La législation régissant la fabrication et la vente d'allumettes en Italie

4.
    Par décret royal n° 560 du 11 mars 1923 (ci-après le «décret royal»), le législateur italien a introduit un nouveau régime pour la fabrication et la vente d'allumettes en instituant un consortium de fabricants nationaux d'allumettes spécifiés, le Consorzio Industrie Fiammiferi (ci-après le «CIF» ou le «consortium»), et en lui confiant un monopole fiscal (en ce qui concerne la perception et le paiement d'une accise sur les allumettes) et un monopole commercial (relatif au droit exclusif de fabriquer et de vendre des allumettes pour le marché italien). En vertu de ce système, l'État était responsable de la fixation du prix de vente au détail des allumettes tandis que le CIF était responsable de la répartition des quotas de production entre ses membres.

5.
    Au fil du temps, ce régime a fait l'objet de modifications considérables, qui ont ouvert tant l'accès au consortium (en permettant l'adhésion de nouveaux membres, à la seule condition qu'ils aient obtenu une licence pour la fabrication d'allumettes) que le marché (en permettant à la fois la fabrication d'allumettes par des entreprises non-membres du consortium et les importations en provenance d'autres États membres). Toutefois, certains aspects importants du système subsistent.

6.
    En vertu de l'article 4 de la dernière version de la convention entre le CIF et l'État italien (2) (ci-après la «convention de 1992»), régissant le fonctionnement du consortium, les quotas de production doivent encore toujours être répartis entre les entreprises membres par une commission spéciale (ci-après la «commission visée à l'article 4»), nommée par le conseil d'administration du consortium. Cette commission, composée de trois représentants des entreprises membres et d'un représentant du consortium, est présidée par un fonctionnaire des Monopoli di Stato (ci-après l'«administration des monopoles d'État») et délibère à la majorité. Ses décisions sont communiquées, pour approbation, à l'administration des monopoles d'État. En outre, certaines opérations, y compris les cessions de quotas, doivent être communiquées, pour approbation, au ministère des Finances. Le statut du CIF prévoit que les quotas de production doivent être répartis «en tenant compte du pourcentage existant». Le respect de ces quotas est contrôlé par une autre commission (ci-après la «commission CIF»), composée de trois membres nommés par le conseil d'administration du consortium, qui propose, au début de chaque année, à la direction du consortium le programme de livraison d'allumettes par les membres du consortium.

7.
    La convention de 1992 n'a pas modifié de manière significative les aspects du système relatifs à la fixation des prix. Par décret-loi n° 331 du 30 août 1993 (3) (ci-après le «décret-loi n° 331»), le législateur italien a cependant adopté de nouvelles règles en matière d'accises et autres impôts indirects. L'article 29 de ce décret-loi prévoit que le fabricant et l'importateur sont directement redevables de l'accise. Selon la juridiction de renvoi, cette règle a supprimé le monopole fiscal du consortium. En ce qui concerne le monopole commercial, il semble qu'il ait été supprimé dès 1983, lorsque l'interdiction faite aux entreprises non-membres du consortium de fabriquer et de vendre des allumettes en Italie a été levée. La participation au consortium est cependant restée obligatoire au moins jusqu'à la suppression du monopole fiscal en 1993. Toutefois, les avis divergent quant au caractère obligatoire ou volontaire que revêtirait, même après cette date, l'appartenance au CIF pour les fabricants d'allumettes qui étaient déjà membres avant la fin du monopole fiscal.
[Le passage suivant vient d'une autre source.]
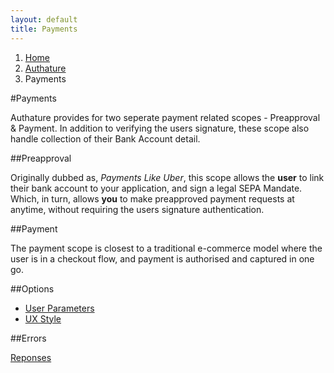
 ```yaml
---
layout: default
title: Payments
---
```


<ol class="breadcrumb">
  <li><a href="/">Home</a></li>
  <li><a href="/authature">Authature</a></li>
  <li>Payments</li>
</ol>

#Payments

Authature provides for two seperate payment related scopes - Preapproval & Payment. In addition to verifying the users signature, these scope also handle collection of their Bank Account detail.

##Preapproval

Originally dubbed as, _Payments Like Uber_, this scope allows the **user** to link their bank account to your application, and sign a legal SEPA Mandate. Which, in turn, allows **you** to make preapproved payment requests at anytime, without requiring the users signature authentication.

##Payment

The payment scope is closest to a traditional e-commerce model where the user is in a checkout flow, and payment is authorised and captured in one go.

##Options

- [User Parameters](/authature/user_params.html)
- [UX Style](/authature/ux_styles.html)

##Errors

[Reponses](/authature/error_responses.html)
La décision de l'Autorità Garante

8.
    Avant 1996, l'Autorità Garante n'était compétente que pour appliquer le droit italien de la concurrence, à l'exclusion du droit communautaire de la concurrence. Toutefois, depuis l'entrée en vigueur de la loi n° 52 du 6 février 1996 (ci-après la «loi n° 52/1996»), elle est également habilitée à appliquer les articles 81, paragraphe 1, CE et 82 CE.

9.
    Saisie d'une plainte émanant d'un fabricant allemand d'allumettes qui arguait de difficultés à distribuer son produit sur le marché italien, l'Autorità Garante a ouvert une instruction en novembre 1998 en vue de vérifier si les articles 81 CE et 82 CE avaient été enfreints. L'objet de l'enquête a été élargi peu après pour couvrir notamment un accord intervenu entre le CIF et l'un des principaux fabricants européens d'allumettes, Swedish Match SA, en vertu duquel le CIF se serait engagé à acheter à Swedish Match SA une quantité d'allumettes correspondant à un quota déterminé à l'avance de la consommation nationale italienne.

10.
    Le 13 juillet 2000, l'autorité a pris sa décision finale. Elle a constaté que les comportements mis en oeuvre par les opérateurs présents sur le marché italien des allumettes, s'ils procédaient de manière plus ou moins directe du cadre juridique qui avait régi le secteur depuis le décret royal, étaient cependant également en partie le fruit de choix économiques autonomes.

11.
    Elle a dès lors distingué la participation au consortium des entreprises membres antérieure à l'entrée en vigueur du décret-loi n° 331 en 1994 et celle postérieure à cette date.

12.
    Après avoir relevé que ce décret ainsi que la convention de 1992 avaient éliminé de facto le monopole fiscal et le monopole commercial du consortium, l'autorité en a déduit que, à partir de 1994, la participation au CIF était non pas obligatoire mais volontaire (4) et que les comportements de ses membres devaient par conséquent être regardés comme étant le fruit de choix économiques autonomes dont lesdits membres pouvaient être tenus pour responsables.

13.
    En revanche, pour ce qui concerne la période antérieure à 1994, l'analyse était plus complexe. En limitant et en contrôlant la production et les débouchés sur le marché, le cadre juridique avait lui-même restreint la concurrence. En outre, en chargeant le CIF de répartir des quotas de production entre ses membres, il avait imposé au CIF la prise de décisions contraires à l'article 81, paragraphe 1, CE.

14.
    L'Autorità Garante a dès lors estimé que i) avant 1994, le cadre juridique, dans la mesure où il imposait la participation au consortium en vue de la production et de la vente d'allumettes en Italie, constituait une «couverture légale» («copertura legale») assurée à des comportements (du CIF et de ses membres) sinon interdits; que ii) ce cadre juridique devait être «laissé inappliqué par toute juridiction ou administration publique», puisqu'il était contraire aux articles 3, sous g), CE, 10 CE et 81, paragraphe 1, CE, et que iii) cette non-application «impliquerait» («implicherebbe») la suppression de la couverture légale.

15.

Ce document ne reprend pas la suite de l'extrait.